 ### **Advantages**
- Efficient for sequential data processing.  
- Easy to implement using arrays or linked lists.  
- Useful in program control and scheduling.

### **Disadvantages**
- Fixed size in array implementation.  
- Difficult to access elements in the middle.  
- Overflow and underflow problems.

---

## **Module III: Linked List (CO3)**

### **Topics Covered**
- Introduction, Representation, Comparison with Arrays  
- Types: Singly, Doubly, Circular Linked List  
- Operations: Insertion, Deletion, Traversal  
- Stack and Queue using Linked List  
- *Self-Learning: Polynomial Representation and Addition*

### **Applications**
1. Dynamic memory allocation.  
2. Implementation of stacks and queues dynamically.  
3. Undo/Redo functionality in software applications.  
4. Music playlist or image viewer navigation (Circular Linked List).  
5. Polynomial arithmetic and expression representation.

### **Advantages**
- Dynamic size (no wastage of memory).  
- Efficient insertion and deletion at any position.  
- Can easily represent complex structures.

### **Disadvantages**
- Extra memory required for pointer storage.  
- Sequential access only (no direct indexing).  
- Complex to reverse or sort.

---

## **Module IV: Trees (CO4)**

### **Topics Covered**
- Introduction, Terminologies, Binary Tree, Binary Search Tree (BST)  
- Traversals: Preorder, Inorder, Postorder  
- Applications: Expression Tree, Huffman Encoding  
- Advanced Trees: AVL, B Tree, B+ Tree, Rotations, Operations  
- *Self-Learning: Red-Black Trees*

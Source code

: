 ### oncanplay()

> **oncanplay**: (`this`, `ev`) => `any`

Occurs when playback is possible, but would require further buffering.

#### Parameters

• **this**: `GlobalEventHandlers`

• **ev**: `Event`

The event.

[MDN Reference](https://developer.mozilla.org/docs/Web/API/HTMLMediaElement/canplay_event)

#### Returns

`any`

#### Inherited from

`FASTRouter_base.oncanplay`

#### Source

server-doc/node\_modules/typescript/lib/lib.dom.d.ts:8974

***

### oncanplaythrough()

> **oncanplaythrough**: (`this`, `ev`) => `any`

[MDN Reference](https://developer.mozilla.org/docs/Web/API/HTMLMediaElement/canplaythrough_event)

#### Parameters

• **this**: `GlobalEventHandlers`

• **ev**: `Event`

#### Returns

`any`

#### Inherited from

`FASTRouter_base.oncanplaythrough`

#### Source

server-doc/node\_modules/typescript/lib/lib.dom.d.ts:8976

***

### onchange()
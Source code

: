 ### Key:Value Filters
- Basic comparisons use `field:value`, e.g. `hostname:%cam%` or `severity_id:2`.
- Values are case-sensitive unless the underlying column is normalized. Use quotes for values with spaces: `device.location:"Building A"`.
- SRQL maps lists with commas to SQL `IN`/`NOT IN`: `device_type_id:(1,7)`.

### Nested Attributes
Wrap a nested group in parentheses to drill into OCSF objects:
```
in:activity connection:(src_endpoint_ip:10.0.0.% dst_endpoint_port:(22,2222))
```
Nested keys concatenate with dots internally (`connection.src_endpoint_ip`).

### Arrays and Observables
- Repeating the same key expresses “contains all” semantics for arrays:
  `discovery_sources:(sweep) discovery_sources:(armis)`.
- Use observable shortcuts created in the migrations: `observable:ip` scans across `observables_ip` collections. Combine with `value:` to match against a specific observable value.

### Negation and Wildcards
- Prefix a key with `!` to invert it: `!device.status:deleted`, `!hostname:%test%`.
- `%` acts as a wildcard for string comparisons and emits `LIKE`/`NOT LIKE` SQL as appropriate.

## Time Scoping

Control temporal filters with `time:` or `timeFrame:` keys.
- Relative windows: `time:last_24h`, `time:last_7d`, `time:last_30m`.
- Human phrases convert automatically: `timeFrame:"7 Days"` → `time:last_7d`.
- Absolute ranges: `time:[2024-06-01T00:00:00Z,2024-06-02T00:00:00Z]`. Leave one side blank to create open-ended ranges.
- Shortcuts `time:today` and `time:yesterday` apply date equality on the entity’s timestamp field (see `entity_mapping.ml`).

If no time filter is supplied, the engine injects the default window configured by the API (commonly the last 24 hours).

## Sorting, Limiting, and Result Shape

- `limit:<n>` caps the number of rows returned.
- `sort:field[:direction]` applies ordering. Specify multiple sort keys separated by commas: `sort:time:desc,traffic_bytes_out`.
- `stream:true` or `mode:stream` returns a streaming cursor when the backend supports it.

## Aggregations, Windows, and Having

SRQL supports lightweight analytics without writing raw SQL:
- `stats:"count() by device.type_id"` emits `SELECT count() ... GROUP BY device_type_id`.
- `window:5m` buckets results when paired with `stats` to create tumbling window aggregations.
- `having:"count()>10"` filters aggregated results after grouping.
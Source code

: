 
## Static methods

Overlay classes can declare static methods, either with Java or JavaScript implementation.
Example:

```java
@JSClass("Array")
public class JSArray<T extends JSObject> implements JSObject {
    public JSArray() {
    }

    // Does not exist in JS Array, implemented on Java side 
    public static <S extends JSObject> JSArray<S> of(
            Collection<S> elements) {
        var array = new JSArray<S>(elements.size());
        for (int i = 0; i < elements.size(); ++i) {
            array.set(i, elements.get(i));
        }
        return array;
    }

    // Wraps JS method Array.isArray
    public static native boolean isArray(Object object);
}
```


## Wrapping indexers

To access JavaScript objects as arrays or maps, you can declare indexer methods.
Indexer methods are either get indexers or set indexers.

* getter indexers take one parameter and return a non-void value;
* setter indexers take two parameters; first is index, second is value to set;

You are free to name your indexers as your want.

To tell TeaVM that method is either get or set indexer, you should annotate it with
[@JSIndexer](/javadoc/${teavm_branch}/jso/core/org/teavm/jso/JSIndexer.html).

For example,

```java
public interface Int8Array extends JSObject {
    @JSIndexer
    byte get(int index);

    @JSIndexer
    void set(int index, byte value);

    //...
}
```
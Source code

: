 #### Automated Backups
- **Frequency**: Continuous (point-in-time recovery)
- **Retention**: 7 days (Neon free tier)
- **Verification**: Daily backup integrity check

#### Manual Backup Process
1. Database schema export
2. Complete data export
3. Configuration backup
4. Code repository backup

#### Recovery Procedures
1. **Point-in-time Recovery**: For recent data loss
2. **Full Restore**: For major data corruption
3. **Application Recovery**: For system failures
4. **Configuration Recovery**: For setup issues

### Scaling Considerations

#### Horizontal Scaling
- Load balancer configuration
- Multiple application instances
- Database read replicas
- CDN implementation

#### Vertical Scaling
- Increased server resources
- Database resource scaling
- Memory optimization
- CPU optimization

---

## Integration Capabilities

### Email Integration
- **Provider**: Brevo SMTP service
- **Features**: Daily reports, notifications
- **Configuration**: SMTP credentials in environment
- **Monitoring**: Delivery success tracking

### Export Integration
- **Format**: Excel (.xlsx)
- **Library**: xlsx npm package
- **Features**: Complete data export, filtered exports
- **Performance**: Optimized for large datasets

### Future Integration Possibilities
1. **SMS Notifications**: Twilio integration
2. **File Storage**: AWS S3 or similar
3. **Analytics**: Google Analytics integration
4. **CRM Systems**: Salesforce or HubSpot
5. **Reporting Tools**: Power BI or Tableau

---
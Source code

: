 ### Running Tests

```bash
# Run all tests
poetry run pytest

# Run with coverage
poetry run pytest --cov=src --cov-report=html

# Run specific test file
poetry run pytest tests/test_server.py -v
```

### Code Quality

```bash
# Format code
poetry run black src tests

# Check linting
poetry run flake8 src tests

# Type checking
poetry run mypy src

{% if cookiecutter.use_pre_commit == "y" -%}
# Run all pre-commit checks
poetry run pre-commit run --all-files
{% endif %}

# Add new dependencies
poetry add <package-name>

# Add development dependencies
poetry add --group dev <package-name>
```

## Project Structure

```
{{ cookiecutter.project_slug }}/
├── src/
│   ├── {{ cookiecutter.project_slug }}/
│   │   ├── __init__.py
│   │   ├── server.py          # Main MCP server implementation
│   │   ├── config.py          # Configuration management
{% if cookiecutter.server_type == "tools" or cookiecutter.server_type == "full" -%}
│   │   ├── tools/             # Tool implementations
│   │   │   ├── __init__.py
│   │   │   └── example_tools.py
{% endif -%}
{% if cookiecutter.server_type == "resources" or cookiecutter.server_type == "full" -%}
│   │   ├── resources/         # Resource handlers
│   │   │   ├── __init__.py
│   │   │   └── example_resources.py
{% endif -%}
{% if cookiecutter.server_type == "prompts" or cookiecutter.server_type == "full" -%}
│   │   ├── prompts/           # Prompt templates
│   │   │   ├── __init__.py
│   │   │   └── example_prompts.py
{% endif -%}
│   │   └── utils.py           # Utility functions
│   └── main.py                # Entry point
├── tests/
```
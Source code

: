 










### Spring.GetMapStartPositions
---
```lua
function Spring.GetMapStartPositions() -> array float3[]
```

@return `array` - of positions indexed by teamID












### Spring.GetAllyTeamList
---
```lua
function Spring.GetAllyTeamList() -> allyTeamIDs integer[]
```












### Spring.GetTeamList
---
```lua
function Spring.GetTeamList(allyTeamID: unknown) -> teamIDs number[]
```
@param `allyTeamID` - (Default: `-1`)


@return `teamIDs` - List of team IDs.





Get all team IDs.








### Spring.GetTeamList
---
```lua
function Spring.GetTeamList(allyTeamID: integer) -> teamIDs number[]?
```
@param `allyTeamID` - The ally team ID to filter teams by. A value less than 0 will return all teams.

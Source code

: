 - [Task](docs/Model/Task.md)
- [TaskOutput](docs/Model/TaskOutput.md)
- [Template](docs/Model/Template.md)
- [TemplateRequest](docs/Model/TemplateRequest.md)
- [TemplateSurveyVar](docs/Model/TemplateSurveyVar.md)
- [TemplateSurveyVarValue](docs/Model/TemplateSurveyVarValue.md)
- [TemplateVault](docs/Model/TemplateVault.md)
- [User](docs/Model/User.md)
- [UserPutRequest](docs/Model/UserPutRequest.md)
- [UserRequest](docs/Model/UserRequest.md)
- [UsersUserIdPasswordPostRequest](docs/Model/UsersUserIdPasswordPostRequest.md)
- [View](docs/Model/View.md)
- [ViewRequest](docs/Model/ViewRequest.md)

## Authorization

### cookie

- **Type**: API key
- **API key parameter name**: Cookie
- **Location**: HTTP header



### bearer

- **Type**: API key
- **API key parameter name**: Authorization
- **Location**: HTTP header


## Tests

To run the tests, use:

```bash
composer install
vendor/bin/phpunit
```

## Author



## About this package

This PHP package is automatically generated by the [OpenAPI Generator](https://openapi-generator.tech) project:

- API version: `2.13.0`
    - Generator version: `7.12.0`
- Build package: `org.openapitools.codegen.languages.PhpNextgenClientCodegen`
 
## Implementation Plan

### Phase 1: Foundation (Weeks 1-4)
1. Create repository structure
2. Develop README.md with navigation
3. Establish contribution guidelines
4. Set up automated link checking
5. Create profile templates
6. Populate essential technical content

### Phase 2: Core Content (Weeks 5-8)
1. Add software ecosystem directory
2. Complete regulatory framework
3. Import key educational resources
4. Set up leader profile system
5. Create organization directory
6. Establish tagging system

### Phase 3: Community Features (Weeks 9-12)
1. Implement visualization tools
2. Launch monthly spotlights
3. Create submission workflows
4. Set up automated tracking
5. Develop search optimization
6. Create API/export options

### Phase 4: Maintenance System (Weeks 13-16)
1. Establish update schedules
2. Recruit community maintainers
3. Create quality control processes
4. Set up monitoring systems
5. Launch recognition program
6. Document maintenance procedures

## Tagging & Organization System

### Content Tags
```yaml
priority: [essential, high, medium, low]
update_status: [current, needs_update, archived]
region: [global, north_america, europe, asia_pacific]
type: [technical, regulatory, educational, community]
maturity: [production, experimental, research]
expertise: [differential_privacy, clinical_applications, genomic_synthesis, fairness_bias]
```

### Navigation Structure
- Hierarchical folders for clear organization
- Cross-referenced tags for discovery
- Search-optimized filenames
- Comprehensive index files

TASK STATEMENT:
Retype only the lines above between the line with "### Key:Value Filters" and the line with "### Arrays and Observables", counting those two lines as well, and keep every character as it is.

SOLUTION:
: ### Key:Value Filters
- Basic comparisons use `field:value`, e.g. `hostname:%cam%` or `severity_id:2`.
- Values are case-sensitive unless the underlying column is normalized. Use quotes for values with spaces: `device.location:"Building A"`.
- SRQL maps lists with commas to SQL `IN`/`NOT IN`: `device_type_id:(1,7)`.

### Nested Attributes
Wrap a nested group in parentheses to drill into OCSF objects:
```
in:activity connection:(src_endpoint_ip:10.0.0.% dst_endpoint_port:(22,2222))
```
Nested keys concatenate with dots internally (`connection.src_endpoint_ip`).

### Arrays and Observables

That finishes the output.